*DIRECTIONS FOR THIS TASK*
Would you please copy every line from the records that contains the word "your"?

*SOURCE DATA*
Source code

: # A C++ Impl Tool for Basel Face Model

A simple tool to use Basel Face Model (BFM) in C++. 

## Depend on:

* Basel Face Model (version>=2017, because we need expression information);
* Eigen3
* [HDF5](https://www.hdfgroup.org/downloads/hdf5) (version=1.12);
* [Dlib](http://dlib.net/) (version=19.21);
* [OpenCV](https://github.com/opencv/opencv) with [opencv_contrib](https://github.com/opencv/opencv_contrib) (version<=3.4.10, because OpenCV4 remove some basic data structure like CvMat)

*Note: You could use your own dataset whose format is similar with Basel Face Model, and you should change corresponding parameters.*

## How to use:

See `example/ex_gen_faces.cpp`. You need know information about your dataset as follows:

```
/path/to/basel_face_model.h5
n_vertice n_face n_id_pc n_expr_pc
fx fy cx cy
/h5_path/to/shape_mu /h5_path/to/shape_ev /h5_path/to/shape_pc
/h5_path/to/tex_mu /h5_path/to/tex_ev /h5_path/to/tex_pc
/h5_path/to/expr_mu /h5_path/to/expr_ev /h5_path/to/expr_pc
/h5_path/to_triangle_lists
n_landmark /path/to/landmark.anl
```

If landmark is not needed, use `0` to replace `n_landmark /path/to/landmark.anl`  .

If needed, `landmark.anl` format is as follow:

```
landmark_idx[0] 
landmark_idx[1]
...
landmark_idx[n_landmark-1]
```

*ANSWER TO THE EXERCISE*
*Note: You could use your own dataset whose format is similar with Basel Face Model, and you should change corresponding parameters.*
See `example/ex_gen_faces.cpp`. You need know information about your dataset as follows:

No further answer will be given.